Sentí mareos, vértigo y paranoia. Me sentía como un zombi, impactante a primera vista: la oreja morada, el cuello verde, los lados de la mandíbula café amarillento, un párpado rojo, andar lento y cauteloso, respiración grave, despeinado. Sin embrago, imperaba un sentimiento de triunfo a medida que avanzaba entre los pasillos y veía a las otras personas, en su mayoría señoras de pelo oxigenado y expresión cansada. No puedo negar que sentí cierta identificación irónica: me he convertido en un ama de casa realizada.

En serio, no hay nada de malo en mi vida. Lo digo por lo de realizada: se puede ver que la mayoría de esas señoras se debaten entre la frustración y la monotonía. Lo que para mí era una aventura salvaje de supervivencia, para ellas era una obligación de rutina. El único disgusto que me llevé fue en el pasillo de las barras de cereal. Una estúpida niña (tal vez de secundaria, cuando están en la edad más odiosa) y su hermano idiota jugaban violentamente con una pelota. Yo, por supuesto, temía por la estabilidad de mi nariz recién operada.

Digo, no tiene nada de malo emocionarse con los juguetes del supermercado. La última vez que fui con mi mamá y mi hermana, nos pusimos a jugar con las cajas registradoras, las pelotas gigantes, las Barbies, los monos de Plaza Sésamo... Pero sin salir del pasillo de los juguetes. Tuve el loco impulso de agarrar a la niña por los pelos y levantarla tan alto que sus pies no tocaran el suelo. Bastaba un puñetazo en la nariz para derribarme. Así que lo único que hice fue lanzar una prolongada mirada asesina. La pelota roja salió disparada y aterrizó en el pasillo de al lado. Mi imaginación fatalista se preguntó: ¿Y si yo hubiera estado en el otro pasillo? ¿Y si la maldita pelota me hubiera dado de lleno en la cara? Habría sido trágico. Empecé a hervir de rabia. ¿Qué eran esas criaturas repugnantes? ¿Conocían la palabra educación, buen comportamiento, modales? ¡Alto ahí! En verdad me había convertido en una señora. Jajaja.

La madre notó mis pensamientos asesinos. Lo deduje porque, cuando pasó junto a mí empujando su cara, su semblante alzado era el perfecto ejemplo de la indignación. ¿Te molesta que quiera matar a tus hijos? ¡Pues educa a esas sabandijas! De pronto la niña empezó a chillar. Quería que le compraran una caja de barras de Special K. La madre se hizo de rogar, así que puse en práctica mi venganza soberbia. Como quien no quiere la cosa, agarré dos cajas de barras mientras la niña suplicara que le compraran una. Habría sido genial agarrarlas todas, ¿no? Dejar el estante vacío y llevármelas todas (claro, para después botarlas en otro pasillo). Habría tenido que irme muy lejos para que no me escucharan reír a carcajadas.

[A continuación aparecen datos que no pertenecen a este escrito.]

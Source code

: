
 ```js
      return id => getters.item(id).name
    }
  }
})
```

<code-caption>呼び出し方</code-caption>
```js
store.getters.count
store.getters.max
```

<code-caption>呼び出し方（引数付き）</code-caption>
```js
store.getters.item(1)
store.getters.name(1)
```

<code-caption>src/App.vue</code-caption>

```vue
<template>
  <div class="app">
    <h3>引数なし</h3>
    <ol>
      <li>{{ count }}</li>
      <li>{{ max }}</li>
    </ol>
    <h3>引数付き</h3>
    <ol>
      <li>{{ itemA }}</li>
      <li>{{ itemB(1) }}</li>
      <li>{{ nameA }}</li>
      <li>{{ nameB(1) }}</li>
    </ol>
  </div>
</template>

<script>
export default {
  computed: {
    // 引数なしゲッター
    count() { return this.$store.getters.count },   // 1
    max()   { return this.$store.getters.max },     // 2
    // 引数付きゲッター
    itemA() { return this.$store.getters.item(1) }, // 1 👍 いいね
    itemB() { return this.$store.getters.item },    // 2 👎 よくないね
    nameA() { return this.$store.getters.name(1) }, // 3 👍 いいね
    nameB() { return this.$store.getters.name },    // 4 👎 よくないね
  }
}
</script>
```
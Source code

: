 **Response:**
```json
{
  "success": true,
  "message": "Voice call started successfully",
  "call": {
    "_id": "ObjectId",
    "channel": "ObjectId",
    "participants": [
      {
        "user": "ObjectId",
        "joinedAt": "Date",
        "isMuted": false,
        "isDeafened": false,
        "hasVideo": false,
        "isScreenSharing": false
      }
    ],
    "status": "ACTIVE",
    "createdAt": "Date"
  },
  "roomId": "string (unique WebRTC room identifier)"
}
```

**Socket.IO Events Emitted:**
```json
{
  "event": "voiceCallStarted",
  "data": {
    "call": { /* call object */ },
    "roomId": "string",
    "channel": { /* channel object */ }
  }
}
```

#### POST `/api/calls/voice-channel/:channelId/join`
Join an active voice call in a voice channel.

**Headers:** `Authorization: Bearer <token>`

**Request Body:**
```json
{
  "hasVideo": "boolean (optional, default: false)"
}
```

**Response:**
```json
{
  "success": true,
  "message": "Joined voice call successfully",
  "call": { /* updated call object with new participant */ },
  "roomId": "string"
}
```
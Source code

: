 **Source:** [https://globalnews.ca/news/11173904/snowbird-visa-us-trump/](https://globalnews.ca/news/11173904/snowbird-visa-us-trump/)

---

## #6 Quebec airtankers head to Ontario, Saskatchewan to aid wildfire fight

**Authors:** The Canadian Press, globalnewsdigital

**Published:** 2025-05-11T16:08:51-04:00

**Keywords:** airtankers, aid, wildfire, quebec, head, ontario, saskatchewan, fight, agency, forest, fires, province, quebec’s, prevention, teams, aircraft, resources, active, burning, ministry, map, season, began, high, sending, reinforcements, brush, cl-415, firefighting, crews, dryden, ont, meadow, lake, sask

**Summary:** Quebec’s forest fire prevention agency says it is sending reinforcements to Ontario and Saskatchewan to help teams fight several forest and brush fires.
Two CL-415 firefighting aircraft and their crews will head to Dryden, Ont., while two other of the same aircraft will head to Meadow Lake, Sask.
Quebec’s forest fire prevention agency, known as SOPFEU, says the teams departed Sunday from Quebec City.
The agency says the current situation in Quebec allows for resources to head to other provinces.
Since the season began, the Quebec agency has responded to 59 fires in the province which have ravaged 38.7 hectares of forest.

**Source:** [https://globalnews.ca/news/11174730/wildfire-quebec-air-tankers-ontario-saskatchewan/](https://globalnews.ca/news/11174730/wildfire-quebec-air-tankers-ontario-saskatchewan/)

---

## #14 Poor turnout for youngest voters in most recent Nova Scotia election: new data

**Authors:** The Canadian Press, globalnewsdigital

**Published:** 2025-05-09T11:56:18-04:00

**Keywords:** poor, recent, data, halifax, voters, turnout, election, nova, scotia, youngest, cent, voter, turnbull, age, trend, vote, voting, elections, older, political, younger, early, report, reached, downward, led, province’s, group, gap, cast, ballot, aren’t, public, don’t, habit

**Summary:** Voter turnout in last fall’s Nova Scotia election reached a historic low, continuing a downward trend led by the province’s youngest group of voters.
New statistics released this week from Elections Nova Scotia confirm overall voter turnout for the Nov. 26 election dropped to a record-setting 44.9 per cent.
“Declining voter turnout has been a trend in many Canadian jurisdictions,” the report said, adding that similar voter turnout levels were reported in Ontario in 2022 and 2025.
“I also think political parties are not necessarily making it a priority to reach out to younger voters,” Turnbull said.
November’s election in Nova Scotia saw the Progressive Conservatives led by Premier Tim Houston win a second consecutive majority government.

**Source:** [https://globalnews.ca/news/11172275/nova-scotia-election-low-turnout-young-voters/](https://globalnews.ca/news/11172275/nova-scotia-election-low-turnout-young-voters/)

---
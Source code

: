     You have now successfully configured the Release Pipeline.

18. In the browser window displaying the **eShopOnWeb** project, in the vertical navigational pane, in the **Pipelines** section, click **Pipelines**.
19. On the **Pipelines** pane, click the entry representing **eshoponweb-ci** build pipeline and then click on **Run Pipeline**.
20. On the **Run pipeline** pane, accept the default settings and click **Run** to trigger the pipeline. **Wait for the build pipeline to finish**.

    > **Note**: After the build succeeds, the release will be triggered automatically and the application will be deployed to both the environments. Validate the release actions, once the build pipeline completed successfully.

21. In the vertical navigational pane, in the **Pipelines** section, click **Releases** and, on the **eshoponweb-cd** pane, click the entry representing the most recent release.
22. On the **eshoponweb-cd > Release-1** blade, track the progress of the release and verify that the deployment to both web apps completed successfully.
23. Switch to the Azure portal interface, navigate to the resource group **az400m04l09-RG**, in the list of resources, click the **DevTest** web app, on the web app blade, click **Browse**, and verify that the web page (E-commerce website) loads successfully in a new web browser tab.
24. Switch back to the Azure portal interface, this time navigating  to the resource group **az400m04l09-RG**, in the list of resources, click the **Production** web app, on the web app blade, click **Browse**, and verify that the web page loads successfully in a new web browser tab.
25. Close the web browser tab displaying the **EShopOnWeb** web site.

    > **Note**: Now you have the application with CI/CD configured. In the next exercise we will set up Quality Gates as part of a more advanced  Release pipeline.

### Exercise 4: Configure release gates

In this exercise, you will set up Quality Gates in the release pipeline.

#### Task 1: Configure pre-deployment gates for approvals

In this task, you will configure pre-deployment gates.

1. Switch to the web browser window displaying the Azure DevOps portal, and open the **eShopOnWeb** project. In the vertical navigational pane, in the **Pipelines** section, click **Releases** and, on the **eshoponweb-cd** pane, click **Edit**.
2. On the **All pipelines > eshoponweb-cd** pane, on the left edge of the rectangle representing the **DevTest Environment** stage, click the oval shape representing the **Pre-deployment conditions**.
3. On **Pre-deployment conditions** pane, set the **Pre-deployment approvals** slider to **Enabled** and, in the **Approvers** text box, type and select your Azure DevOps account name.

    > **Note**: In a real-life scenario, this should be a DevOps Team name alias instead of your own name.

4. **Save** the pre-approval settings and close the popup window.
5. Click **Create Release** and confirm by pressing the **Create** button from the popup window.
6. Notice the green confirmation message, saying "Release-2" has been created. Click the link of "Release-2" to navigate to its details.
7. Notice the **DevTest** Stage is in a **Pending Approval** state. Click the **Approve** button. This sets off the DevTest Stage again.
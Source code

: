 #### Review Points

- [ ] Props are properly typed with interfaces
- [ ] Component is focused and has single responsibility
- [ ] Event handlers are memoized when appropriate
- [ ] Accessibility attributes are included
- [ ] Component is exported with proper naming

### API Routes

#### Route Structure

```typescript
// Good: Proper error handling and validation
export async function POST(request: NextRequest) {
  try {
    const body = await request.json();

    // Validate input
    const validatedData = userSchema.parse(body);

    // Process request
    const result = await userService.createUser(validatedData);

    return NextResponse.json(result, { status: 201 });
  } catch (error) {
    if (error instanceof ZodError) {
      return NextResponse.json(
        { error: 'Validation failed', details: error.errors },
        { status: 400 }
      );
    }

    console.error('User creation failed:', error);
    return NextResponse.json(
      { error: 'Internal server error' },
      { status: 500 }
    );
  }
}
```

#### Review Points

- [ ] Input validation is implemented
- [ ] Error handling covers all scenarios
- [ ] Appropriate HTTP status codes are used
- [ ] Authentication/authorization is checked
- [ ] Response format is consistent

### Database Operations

Más adelante vi a un tipo bastante guapo. Traía pants y gorra y su andar delicado me hacía pensar en alguien amable. Estábamos en la sección de carne. Más adelante me encontró, y digo me encontró porque yo estaba emocionado agarrando donas y muffins cuando él llegó a formarse detrás de mí. Bastante amable, aquel hombre.

De regreso el taxista empezó a hacerme la plática.

--¿Te operaste la nariz?

--Eh... sí. Es la primera vez que salgo.

--Ah... Yo también me la operé, cuando estaba chavo--me enseñó sus cicatrices, pequeñas, y pensé: Dios, yo también tendré cicatrices...

Me contó su desastrosa experiencia ("el doctor me drogó pero todavía estaba despierto"). Estaba arrepentido y yo empecé a preguntarme si alguna vez me vería en la misma postura (ahora puedo decir que no, pero eso lo contaré más adelante). Yo le conté mi experiencia, de la que aún quedaban rastros bastante visibles (aunque ya me habían quitado la férula, el martes) y al final, al llegar a casa y ayudarme a meter todas las bolsas de la compra, sólo pudo decir:

--No, pues sí te manchaste. Te hicieron más cosas que a mí. Te manchaste.

Así que soy un manchado.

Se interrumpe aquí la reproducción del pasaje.